- **EXERCISE REQUIREMENTS**
The task calls for the count of lines containing "have" in these records, given as a number with no other words.

====== EXTRACTED ENTRIES

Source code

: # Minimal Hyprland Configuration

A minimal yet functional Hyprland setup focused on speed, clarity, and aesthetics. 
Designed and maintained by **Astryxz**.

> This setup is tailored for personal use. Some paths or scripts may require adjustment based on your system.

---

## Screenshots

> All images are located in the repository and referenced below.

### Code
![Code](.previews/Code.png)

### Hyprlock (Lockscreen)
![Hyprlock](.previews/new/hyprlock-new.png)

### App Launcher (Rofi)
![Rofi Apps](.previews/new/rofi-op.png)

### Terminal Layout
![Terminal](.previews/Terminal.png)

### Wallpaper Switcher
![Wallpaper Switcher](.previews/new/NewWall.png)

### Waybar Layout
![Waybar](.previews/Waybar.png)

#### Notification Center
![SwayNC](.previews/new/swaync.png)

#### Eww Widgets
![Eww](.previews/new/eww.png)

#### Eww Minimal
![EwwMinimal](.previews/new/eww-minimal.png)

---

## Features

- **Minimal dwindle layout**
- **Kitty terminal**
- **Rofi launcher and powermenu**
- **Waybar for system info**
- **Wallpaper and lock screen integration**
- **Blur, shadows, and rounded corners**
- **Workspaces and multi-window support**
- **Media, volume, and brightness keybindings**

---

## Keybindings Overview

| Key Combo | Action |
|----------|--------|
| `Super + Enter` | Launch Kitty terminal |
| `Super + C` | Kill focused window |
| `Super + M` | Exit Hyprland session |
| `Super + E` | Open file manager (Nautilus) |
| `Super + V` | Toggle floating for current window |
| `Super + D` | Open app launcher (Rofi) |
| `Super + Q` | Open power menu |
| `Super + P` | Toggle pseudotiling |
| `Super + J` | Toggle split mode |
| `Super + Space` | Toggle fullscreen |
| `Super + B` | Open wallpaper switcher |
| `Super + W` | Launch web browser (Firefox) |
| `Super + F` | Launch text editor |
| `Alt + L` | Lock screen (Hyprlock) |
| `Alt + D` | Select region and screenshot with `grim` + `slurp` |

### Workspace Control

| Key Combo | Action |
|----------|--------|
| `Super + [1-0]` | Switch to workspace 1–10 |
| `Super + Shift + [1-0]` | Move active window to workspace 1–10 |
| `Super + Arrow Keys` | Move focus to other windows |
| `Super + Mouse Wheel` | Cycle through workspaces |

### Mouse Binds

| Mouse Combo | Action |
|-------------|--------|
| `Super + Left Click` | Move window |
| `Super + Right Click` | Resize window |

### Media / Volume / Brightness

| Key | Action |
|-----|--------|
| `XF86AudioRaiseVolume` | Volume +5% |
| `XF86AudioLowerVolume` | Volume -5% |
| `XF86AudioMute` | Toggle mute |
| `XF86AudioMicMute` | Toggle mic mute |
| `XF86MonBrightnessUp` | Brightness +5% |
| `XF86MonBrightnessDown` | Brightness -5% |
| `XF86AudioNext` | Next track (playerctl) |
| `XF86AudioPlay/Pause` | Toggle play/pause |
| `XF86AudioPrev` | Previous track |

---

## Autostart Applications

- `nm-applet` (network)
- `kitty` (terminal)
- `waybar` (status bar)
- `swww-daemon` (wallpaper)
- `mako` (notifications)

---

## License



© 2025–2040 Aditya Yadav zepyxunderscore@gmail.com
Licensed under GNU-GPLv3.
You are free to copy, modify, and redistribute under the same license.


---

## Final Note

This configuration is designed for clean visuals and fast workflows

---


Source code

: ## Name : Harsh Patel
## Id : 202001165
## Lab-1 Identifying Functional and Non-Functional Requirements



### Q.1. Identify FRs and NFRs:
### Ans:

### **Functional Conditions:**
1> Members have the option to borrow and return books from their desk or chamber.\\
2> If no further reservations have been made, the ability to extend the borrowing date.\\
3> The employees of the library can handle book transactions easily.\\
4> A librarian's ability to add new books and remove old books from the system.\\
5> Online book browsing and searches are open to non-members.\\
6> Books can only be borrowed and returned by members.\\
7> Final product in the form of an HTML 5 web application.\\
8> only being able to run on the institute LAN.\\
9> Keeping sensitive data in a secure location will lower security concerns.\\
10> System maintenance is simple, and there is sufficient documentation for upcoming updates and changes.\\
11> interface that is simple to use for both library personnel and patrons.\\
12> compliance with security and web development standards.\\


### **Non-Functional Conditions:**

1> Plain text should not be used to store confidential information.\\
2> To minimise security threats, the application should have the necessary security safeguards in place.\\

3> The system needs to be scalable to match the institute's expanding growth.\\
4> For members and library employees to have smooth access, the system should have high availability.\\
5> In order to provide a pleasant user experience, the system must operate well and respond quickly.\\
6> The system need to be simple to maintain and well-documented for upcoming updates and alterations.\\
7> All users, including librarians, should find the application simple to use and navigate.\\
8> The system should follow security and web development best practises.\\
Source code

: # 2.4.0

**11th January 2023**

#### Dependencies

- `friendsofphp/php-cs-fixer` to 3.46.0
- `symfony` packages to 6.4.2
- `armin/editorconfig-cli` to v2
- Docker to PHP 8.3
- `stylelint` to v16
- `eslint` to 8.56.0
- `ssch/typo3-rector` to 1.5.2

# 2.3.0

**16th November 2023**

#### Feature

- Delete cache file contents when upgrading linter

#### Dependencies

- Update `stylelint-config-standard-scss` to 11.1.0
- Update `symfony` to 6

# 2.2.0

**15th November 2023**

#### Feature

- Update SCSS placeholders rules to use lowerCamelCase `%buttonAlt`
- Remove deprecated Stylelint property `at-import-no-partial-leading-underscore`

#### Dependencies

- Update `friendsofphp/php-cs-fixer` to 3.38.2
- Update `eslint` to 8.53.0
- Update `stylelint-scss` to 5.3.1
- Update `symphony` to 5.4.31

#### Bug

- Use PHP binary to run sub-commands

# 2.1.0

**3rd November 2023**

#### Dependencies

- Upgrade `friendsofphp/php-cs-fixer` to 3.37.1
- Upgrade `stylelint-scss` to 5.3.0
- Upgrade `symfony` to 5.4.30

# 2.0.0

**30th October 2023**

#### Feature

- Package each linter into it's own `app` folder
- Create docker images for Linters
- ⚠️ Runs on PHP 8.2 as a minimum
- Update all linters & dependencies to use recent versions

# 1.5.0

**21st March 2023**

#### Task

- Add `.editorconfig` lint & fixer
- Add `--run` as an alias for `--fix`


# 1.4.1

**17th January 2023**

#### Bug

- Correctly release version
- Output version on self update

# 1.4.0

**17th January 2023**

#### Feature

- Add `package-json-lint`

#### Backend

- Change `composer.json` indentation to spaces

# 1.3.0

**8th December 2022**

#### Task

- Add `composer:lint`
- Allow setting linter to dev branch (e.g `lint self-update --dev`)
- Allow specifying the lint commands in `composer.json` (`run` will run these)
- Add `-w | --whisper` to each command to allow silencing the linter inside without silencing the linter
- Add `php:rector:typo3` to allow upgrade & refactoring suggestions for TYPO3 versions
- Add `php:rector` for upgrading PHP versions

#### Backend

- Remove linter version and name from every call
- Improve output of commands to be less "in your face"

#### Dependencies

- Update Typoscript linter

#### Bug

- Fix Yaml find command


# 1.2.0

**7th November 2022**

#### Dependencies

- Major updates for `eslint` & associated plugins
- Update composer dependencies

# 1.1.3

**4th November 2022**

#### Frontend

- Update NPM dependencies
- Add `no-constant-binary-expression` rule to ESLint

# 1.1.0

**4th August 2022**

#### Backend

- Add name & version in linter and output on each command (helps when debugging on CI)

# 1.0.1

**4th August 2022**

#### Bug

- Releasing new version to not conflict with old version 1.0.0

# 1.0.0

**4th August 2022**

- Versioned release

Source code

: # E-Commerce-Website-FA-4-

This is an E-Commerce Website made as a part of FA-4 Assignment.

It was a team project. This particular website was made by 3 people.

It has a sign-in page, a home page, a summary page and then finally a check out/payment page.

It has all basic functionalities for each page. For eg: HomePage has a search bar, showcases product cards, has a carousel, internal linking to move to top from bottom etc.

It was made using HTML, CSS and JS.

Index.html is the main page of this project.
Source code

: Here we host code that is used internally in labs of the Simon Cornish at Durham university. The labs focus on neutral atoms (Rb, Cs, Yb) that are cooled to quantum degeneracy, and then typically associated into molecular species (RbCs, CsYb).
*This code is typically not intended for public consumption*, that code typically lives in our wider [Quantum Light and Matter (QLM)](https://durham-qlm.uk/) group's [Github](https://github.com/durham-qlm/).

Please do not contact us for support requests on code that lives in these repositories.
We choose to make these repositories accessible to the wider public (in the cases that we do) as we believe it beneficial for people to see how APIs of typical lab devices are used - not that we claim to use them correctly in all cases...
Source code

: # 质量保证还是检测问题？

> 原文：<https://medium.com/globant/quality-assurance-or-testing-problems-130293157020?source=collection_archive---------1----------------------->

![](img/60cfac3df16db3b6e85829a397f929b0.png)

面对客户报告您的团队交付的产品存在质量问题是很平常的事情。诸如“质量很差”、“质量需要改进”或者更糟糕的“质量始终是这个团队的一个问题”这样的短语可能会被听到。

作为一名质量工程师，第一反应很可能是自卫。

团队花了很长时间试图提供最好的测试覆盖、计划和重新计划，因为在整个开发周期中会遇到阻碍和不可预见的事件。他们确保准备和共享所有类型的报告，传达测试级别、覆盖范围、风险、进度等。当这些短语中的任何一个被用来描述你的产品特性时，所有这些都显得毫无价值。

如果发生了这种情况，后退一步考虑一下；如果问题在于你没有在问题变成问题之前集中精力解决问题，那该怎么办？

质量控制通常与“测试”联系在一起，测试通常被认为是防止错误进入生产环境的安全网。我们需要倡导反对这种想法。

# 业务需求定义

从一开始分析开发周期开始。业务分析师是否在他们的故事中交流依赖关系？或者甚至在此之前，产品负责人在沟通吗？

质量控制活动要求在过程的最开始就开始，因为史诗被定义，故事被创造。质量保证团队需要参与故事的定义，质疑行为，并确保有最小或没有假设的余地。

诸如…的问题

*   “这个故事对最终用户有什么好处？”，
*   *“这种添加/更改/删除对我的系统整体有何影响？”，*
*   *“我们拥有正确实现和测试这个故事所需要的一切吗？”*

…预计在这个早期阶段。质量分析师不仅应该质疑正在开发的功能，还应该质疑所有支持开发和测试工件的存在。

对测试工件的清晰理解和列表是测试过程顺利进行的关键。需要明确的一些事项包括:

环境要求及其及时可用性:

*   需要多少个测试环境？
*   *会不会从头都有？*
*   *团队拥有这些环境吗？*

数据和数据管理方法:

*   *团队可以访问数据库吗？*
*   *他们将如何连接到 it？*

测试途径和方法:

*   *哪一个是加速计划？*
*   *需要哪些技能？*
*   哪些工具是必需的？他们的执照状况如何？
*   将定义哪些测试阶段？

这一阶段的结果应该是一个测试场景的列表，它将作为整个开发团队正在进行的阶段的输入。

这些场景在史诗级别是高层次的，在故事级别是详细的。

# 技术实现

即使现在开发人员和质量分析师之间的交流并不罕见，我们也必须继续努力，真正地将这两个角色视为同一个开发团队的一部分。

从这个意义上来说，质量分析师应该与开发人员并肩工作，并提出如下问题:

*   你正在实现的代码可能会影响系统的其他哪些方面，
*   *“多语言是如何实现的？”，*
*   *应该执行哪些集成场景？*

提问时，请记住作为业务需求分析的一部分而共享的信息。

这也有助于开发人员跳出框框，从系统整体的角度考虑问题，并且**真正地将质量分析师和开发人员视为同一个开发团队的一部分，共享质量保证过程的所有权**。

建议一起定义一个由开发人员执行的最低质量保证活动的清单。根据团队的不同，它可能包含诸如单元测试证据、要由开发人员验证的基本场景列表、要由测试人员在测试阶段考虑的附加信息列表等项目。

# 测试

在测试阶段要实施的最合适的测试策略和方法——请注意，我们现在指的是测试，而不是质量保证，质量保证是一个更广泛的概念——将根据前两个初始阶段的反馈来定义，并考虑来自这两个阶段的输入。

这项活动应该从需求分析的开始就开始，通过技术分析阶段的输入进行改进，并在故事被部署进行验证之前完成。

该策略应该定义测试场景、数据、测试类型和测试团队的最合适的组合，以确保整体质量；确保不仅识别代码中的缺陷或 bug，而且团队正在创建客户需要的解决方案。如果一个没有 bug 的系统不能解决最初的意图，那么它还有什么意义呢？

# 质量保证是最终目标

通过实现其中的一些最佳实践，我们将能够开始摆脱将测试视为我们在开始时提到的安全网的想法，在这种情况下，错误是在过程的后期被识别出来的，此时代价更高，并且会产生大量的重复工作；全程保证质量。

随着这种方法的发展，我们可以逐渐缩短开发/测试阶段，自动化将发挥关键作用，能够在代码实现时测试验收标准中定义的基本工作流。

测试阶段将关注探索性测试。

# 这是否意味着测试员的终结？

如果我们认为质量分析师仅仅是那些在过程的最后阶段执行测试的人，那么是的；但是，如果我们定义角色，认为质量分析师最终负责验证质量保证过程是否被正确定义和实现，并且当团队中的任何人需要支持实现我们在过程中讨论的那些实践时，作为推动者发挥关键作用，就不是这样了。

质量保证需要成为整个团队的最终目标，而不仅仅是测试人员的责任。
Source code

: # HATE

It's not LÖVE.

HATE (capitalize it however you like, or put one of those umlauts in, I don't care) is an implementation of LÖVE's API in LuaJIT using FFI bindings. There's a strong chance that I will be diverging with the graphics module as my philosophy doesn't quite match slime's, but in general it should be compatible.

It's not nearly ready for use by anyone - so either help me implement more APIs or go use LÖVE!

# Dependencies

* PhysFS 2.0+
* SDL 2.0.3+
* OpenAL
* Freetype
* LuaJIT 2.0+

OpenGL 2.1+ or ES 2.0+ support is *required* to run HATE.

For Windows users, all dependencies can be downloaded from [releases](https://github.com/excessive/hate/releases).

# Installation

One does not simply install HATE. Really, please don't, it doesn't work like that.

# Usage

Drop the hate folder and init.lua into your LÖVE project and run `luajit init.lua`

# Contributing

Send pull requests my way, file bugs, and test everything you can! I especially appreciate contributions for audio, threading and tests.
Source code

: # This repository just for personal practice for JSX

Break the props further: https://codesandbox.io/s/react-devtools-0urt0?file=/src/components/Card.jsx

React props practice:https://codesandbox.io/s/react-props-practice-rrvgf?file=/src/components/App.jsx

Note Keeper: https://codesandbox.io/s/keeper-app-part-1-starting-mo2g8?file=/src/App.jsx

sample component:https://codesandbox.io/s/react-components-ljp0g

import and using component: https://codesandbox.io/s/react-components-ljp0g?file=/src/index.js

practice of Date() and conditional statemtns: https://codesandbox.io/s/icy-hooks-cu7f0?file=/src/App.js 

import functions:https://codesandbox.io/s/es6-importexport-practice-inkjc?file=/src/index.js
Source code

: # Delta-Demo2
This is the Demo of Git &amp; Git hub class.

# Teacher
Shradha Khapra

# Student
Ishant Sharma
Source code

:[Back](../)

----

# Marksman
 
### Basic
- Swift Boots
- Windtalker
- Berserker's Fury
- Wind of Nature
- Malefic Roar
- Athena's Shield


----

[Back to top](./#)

============

- **COMPLETED EXERCISE**
4